The trip, reports CTV and others, was cancelled
after a number of negative comments on anti-abortion site Life Site News, which published an article quoting a parent saying it was a partisan effort to support U.S. president Barack Obama and his pro-abortion agenda.
“This trip is wrong because we have a Catholic school sending Catholic students to campaign on behalf of the most radical, pro-abortion president in U.S. history,” said John Jalsevac, who wrote the article.
Distasteful? Sure. Once again, the Catholic Church has made another good argument for getting rid of Ontario’s unfairly privileged Catholic school system. (Disclosure: I attended Catholic school until Grade 10. One of the reasons I switched was because we were required to take a useless religion credit every year, time I could’ve spent taking useful classes and earning credits that would count toward university admission.)
But here’s the thing. These anti-abortion activists are right: the trip was an incredibly stupid idea, but not because Obama is some kind of baby-killing monster.
Nope, it’s because you don’t get involved in foreign elections. Period.
Seriously: what kind of civics teacher – which is what Scott Searle is reported to be – would assume that it would be a good idea to get Canadian students to actively participate, in a partisan manner in a foreign election? And, for the love of (St.) Pete(r): why, why, why would you bring your foreign students to Ohio, which will likely be where the U.S. presidential election will be won or lost?
Just imagine the outcry if American students were bussed into a critical riding in to get out the vote in a tight Canadian riding? We Canadians, ever-sensitive to perceptions of American influence, would be freaking out. Just imagine the anger if it turned out that that seat meant the difference between a majority or a minority government. That’s not a far-fetched scenario: in 2004 the NDP missed holding the balance of power by one seat.

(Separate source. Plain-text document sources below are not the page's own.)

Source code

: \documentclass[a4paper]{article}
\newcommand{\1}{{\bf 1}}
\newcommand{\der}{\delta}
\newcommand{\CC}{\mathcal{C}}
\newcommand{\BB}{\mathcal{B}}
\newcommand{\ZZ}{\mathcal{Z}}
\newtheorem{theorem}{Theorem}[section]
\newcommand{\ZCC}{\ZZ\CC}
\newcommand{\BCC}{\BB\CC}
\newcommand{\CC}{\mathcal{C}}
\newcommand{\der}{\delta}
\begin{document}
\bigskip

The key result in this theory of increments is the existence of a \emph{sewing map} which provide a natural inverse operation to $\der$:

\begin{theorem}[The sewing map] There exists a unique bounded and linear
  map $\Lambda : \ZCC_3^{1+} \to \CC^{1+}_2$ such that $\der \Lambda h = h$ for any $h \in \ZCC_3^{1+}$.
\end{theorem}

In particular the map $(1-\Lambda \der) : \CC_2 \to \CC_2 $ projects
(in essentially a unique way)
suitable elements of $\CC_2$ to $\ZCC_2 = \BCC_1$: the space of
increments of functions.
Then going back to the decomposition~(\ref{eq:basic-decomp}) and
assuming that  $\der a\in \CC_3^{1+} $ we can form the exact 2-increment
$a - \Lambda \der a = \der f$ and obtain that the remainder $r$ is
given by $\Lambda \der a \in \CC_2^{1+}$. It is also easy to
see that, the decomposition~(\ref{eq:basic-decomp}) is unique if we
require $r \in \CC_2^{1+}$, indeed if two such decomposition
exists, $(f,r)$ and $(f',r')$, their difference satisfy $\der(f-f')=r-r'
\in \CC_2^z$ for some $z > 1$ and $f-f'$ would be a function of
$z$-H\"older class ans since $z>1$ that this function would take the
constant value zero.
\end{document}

Or imagine if, during a federal election, an enterprising civics teacher decided to get his students involved in getting out the vote for the Liberals (or whoever – bonus points if he were to bus them across the river to Gatineau to help the Bloc Québécois). You think partisans would be up in arms? Damn straight, and they’d be 100% in the right.
I get it: U.S. presidential elections are exciting. The outcome will (as the cliché goes) have an effect on Canada. And more Canadians should be aware of the differences between our two systems of government. If they were, maybe John Baird and Stephen Harper would not have been able to blackmail former Governor General Michaëlle Jean into proroguing Parliament in December 2008, robbing Canadians of the right to decide for themselves in an election whether or not the Dion-Layton-Duceppe coalition was legitimate.*
But you can study the U.S. political process as easily from a classroom in Ottawa – teh Internets are a wonderful thing – as you can by bringing a bunch of foreign students into a battleground state to interfere in another country’s election.
Obama’s (or Mitt Romney’s) fight is not our fight, and for all the big talk about how U.S. elections matter for the whole world, they matter a hell of a lot more to actual Americans.
Teaching students that it’s OK to get involved in an election campaign in another country (or province, for that matter) sends a counterproductive message that fundamentally disrespects the very foundations of a democracy: that people have the right to decide their own fate without outsiders telling them what to do.
Too bad this message will be drowned out by the anti-abortion din: it would’ve made for a heck of a teachable moment.
* Why I use the word “blackmail”: Constitutional lawyer Peter Russell:
“People hate me for saying this but a ‘no’ to Mr. Harper would also have got the publicity machine of the government saying there had been a coup d’état. Mr. (John) Baird said that’s what they would do — that the (coalition) government would be illegitimate — and we would have had people around the world saying ‘holy smoke’ [they’re] talking about a coup in Canada.”